And then, late in the afternoon, something spectacular happened. Surely the high point of the entire trip! The story we'd tell well into old age whenever the topic of this trip came up. Yes, you guessed it! A leopard. And not just some fuzzy shape high up on a tree. No. This notoriously elusive feline was just meters away on a branch facing us. Its intoxicating beauty clearly visible with naked eyes.
Leopard at Serengeti National Park

I photographed it with my phone and immediately posted it on Facebook. (Connectivity in the wilderness was astonishing!) We would have been perfectly happy to just gawp at the leopard's inert body, but it actually woke up, dropped us a bored glance, repositioned itself on the branch, then went off to sleep again. And we continued to stare ...
Heading to our accommodation, euphoric and fatigued, our minds were on hot showers and sundowners. But nature had a different agenda. First, a secretary bird caught our attention as it marched across the grass. We watched this unusual large black legged bird until it disappeared. Driving on we came upon a couple of miniature antelope, dik diks.
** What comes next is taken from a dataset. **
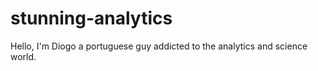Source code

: # stunning-analytics

Hello, I'm Diogo a portuguese guy addicted to the analytics and science world.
They looked right up at us, most adorably, when David stopped the vehicle. And then, just minutes from Thorn Tree Camp, we spotted three sprightly lion cubs. One, a year or so older than the other two. We could make out their mother asleep in the grass nearby. Watching them playing together and running about on a horizontal tree trunk was immensely satisfying! At times they would pose together on a branch and stare at us. "Aren't we just the cutest things you've ever seen?" they seemed to ask.

Darkness was imminent when we finally arrived at Thorn Tree Camp. With twelve individual tent cabins and a tented common area inside the Serengeti, the place oozed charm. We badly wanted to sit by the inviting campfire on the comfy chairs facing the wilderness. But we had to rush to get showered and ready for dinner. Our rooms had the same luxurious African themed touches of Enkorok Mara Camp. The power here came from solar energy. Dinner was fine dining with classy table service. Polite servers first brought out warm, fresh baked bread and the soup course. Next came a series of exquisitely prepared dishes served out of traditional gourd bowls. The cuisine showcased regional farm produce and the talents of a sophisticated chef.
Heading back to our tent cabins, escorted by night guards, we looked up at the night sky and gasped. So far away from light pollution we could easily see the Milky Way, along with billions of stars. We fell asleep to the sounds and cries of the wild.

Day 8 The Serengeti (Aug 31)


In the morning a flock of squawking Marabou Storks graced the camp. After a lavish breakfast of freshly baked pastries, scrambled eggs and fresh fruit we set out for another full day of game viewing. After yesterday's highs and lows we had no idea what to expect. "Unpredictable," David said. "But I'm sure you'll see predators."
"What do they eat if the herbivores are at the Masai Mara?" we asked.
"They don't all migrate. Plenty of food here."
Indeed, minutes into our drive we saw a herd of resident wildebeest, a different species to what we'd seen at the Masai Mara.
Resident wildebeest, Serengeti

Their dark hides were tinged red by the morning sun. Then a lilac breasted roller perched on a branch close to our vehicle snagged our attention.
Lilac breasted roller, Serengeti

Such arresting beauty! Today we were exploring a different part of this vast expanse of national park. The day was far from uneventful. An assortment of wildlife frequently appeared in our field of vision. Vultures, cranes, storks, a martial eagle, a hyena. It became a little more interesting when David followed a line of Land Rovers to a spot from where we could see a cheetah peering through the grass. Researchers in a research vehicle off road, were watching intently through binoculars. Minutes after the research vehicle left, James impulsively shot off toward the cheetah, his judgement clouded by an overzealousness to impress us. The sight of a mother cheetah and her cubs was spellbinding, though the cost of going over a termite mound, startling the animals and causing us to shoot up from our seats tainted the memory.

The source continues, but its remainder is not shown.